The United States Department of Health and Human Services (HHS) has partnered with other organizations in an effort to:

  • Promote the distribution and use of drugs that reverse the effects of an opioid overdose, such as naloxone.
  • Expand public health surveillance services to better understand issues with opioid abuse.
  • Improve the availability of recovery and treatment services for everyone.
  • Fund research on pain and addiction.
  • Develop more productive ways to engage in pain management strategies for physicians and others.

The National Institutes of Health (NIH) provides workshops, conventions, and other resources to develop safer strategies to manage chronic pain. The goal is to develop new technologies to assist in the treatment of opioid use disorders, and to invest resources in prevention, particularly the prevention of opioid overdoses.

Recognizing an Overdose

You are at risk for an opioid overdose if:

  • You take more opioids than your prescription dictates.
  • You take opioids illicitly.
  • You combine opioid medications with other drugs like alcohol.
  • You have certain medical conditions, such as problems with liver or kidney functioning.
  • You are older, especially over 65, because your metabolism is different.

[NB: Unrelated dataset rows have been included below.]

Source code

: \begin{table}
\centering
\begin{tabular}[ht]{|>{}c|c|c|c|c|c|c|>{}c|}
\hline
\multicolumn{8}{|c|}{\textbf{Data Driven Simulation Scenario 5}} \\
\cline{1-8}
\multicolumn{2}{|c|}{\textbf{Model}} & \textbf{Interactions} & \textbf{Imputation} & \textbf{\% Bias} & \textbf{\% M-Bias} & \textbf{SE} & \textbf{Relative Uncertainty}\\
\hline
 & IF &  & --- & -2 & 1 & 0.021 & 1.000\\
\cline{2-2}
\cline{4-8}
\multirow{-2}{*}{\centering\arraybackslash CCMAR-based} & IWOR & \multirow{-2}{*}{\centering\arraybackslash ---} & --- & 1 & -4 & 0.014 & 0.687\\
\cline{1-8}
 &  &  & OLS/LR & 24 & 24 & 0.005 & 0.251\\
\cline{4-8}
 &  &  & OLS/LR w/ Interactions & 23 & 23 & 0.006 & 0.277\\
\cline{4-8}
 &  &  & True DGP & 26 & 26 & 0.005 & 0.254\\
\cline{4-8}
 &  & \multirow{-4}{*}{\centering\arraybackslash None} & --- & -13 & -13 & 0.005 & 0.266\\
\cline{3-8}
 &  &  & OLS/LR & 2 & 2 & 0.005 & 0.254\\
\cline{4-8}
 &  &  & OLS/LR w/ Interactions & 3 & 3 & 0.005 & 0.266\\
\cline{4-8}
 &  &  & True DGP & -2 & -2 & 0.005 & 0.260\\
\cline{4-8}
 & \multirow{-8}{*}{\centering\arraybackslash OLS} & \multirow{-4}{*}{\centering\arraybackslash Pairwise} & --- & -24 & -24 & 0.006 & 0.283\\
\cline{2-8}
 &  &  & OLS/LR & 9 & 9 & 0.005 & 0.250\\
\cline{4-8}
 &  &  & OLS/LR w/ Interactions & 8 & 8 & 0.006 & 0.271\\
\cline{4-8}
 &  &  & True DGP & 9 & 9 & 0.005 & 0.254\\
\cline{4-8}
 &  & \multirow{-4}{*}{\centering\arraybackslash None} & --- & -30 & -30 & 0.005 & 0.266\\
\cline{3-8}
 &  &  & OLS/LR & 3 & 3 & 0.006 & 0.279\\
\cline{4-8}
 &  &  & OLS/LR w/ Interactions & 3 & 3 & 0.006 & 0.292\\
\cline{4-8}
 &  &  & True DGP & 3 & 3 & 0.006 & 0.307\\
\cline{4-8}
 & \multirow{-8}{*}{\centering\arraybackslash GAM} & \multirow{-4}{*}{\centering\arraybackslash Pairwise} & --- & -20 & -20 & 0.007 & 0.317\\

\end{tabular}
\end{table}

Signs that someone has overdosed on opioids include:

  • Extremely small pupils (pinpoint pupils).
  • Breathing that is very slow (repressed or restricted breeding).
  • Lethargy or unconsciousness.
  • Limp muscles.
  • Skin that feels cold and clammy to the touch.
  • Bluish lips or fingernails.
  • Vomiting.

If an opioid overdose is suspected:

  • Immediately call emergency medical services (911).
  • Stay with the person.
  • Unless you have been trained to do so, do not give the person any food, liquid, or other substances.
  • Try to keep the person awake and breathing.
  • Lie the person on their side. This can prevent them from choking on their own vomit.
  • Administer naloxone, which blocks the effects of opioids, if you have been trained to do so.

Other treatments may be attempted by medical personnel. They may intubate the person if they have stopped breathing, administer fluids, and give medications to address specific symptoms that may be present, such as reduced heart rate or decreased blood pressure.